▶ [WORK TO COMPLETE]
Give, as a bare number, the count of lines below that contain "edition".

▶ [GIVEN INFORMATION]
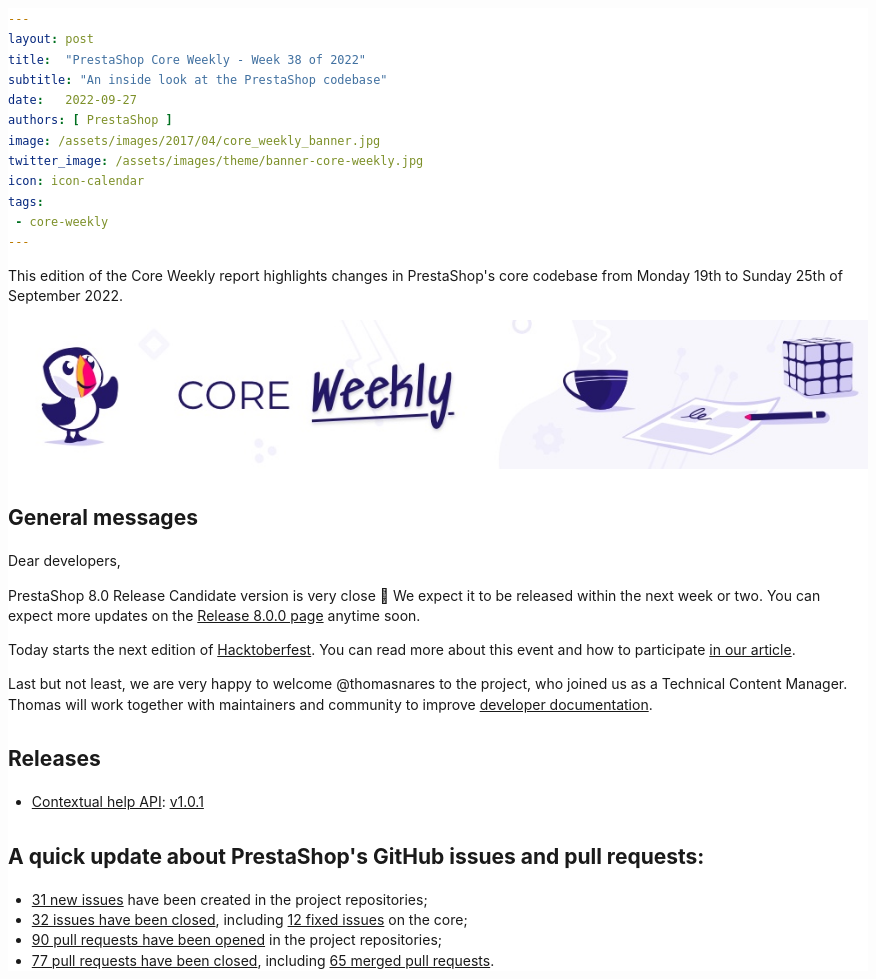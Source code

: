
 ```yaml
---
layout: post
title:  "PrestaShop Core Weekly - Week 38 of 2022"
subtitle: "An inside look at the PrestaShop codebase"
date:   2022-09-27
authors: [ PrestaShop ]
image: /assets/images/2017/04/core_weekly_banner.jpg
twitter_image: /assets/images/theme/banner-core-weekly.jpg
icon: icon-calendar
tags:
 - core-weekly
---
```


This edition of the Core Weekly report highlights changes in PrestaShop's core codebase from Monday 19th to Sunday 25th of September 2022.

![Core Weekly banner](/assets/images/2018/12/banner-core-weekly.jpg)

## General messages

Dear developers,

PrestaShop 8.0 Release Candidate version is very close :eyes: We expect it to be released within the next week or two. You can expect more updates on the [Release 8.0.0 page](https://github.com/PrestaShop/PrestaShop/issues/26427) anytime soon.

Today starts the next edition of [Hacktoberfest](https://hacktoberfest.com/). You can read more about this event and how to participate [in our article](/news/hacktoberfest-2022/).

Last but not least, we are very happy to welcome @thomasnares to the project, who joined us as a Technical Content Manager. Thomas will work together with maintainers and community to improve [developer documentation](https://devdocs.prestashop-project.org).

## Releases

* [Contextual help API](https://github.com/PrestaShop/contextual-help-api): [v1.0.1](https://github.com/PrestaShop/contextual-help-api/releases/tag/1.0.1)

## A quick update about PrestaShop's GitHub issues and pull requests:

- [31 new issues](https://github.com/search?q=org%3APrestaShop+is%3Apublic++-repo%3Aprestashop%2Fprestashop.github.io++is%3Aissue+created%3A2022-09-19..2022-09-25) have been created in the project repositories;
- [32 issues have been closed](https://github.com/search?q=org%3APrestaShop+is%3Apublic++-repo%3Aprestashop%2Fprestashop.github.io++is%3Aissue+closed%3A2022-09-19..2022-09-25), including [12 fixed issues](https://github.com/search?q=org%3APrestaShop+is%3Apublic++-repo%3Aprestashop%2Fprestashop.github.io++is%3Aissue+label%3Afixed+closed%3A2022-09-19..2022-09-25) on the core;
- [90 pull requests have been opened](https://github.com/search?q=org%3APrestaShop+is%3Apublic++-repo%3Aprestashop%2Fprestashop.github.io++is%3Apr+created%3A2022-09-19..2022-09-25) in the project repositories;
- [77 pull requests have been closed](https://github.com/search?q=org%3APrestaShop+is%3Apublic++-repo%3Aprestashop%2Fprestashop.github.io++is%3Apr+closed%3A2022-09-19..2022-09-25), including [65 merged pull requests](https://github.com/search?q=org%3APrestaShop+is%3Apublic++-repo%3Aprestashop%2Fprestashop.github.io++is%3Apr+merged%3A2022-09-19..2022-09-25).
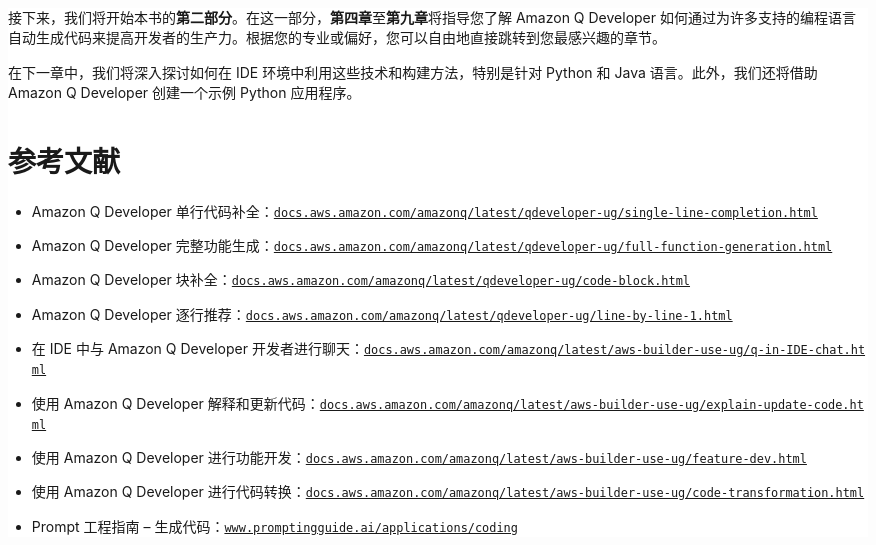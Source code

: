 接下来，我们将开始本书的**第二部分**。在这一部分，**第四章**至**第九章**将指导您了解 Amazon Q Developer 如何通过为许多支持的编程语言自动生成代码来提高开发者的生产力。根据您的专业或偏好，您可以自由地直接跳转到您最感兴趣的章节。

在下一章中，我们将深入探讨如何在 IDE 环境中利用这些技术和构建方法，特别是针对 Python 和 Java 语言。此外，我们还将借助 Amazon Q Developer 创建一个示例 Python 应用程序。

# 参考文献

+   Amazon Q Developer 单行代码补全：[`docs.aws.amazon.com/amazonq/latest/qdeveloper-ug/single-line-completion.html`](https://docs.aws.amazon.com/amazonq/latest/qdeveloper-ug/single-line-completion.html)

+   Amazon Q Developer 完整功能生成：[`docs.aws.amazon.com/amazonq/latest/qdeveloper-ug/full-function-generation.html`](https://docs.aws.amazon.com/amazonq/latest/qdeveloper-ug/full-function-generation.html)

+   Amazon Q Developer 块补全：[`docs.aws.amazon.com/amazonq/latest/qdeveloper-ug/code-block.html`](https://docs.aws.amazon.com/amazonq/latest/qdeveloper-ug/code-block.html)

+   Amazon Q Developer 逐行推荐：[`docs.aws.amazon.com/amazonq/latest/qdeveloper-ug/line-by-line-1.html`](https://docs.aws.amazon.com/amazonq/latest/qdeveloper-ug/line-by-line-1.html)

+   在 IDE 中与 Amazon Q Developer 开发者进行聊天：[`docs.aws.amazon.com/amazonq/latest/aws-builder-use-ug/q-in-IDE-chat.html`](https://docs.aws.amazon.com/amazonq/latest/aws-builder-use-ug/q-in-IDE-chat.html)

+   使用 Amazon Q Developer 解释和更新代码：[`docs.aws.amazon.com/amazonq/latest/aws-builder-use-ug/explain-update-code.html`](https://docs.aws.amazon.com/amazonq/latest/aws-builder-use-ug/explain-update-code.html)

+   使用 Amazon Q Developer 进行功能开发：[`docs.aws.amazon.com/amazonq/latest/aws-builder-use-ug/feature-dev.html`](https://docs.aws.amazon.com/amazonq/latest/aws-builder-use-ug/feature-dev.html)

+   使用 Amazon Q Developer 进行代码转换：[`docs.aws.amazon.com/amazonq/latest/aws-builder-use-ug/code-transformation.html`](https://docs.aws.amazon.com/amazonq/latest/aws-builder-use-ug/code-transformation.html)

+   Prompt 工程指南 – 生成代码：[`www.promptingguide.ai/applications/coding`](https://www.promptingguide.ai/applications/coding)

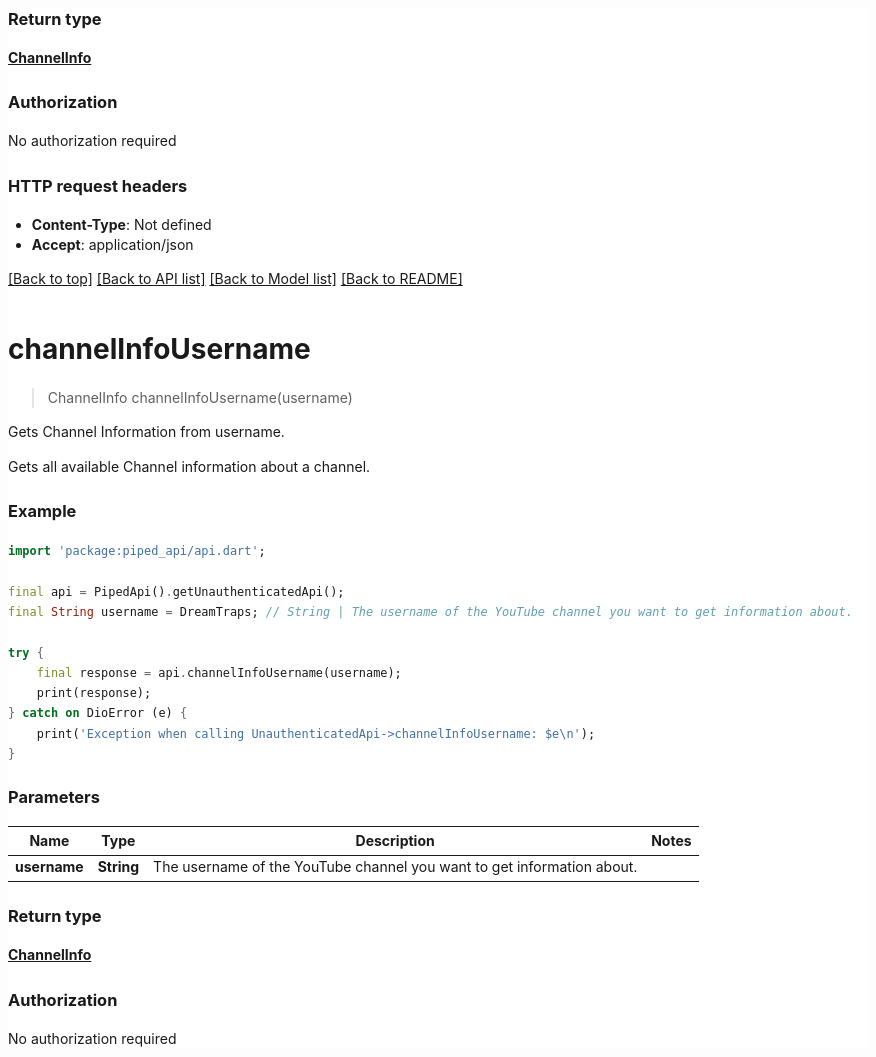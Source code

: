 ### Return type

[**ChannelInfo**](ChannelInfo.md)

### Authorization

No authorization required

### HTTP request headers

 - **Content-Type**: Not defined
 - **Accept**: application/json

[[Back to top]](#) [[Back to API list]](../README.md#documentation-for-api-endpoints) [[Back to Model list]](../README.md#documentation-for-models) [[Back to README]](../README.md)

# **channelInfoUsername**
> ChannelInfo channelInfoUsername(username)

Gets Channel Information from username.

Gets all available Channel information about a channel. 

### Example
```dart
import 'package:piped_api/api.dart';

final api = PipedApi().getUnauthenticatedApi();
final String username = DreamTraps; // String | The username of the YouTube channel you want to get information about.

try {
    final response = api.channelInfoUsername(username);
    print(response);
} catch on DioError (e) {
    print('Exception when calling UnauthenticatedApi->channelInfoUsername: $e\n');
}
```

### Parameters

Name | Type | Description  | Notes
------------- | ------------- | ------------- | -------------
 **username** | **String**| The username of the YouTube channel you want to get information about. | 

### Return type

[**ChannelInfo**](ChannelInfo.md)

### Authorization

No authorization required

▶ [TASK ANSWER]
2